[Extracted data entries]

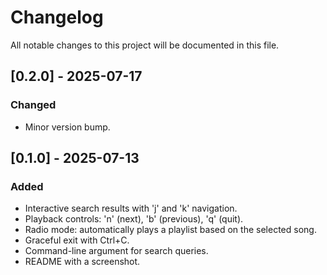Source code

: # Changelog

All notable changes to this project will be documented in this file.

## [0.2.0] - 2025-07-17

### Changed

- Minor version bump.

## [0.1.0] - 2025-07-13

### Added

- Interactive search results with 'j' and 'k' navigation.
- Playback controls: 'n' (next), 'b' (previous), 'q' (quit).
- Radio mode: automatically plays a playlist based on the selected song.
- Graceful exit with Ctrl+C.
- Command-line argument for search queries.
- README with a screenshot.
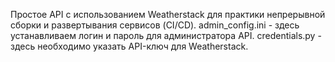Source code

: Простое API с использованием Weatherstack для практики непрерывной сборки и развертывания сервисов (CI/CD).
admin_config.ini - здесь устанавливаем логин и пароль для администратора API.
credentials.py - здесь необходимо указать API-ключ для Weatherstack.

### [What you should do]
Each line above should be set down exactly as written, with pictures excluded.

### [Solution to this problem]
Source code

: # Changelog

All notable changes to this project will be documented in this file.

## [0.2.0] - 2025-07-17

### Changed

- Minor version bump.

## [0.1.0] - 2025-07-13

### Added

- Interactive search results with 'j' and 'k' navigation.
- Playback controls: 'n' (next), 'b' (previous), 'q' (quit).
- Radio mode: automatically plays a playlist based on the selected song.
- Graceful exit with Ctrl+C.
- Command-line argument for search queries.
- README with a screenshot.
Source code

: Простое API с использованием Weatherstack для практики непрерывной сборки и развертывания сервисов (CI/CD).
admin_config.ini - здесь устанавливаем логин и пароль для администратора API.
credentials.py - здесь необходимо указать API-ключ для Weatherstack.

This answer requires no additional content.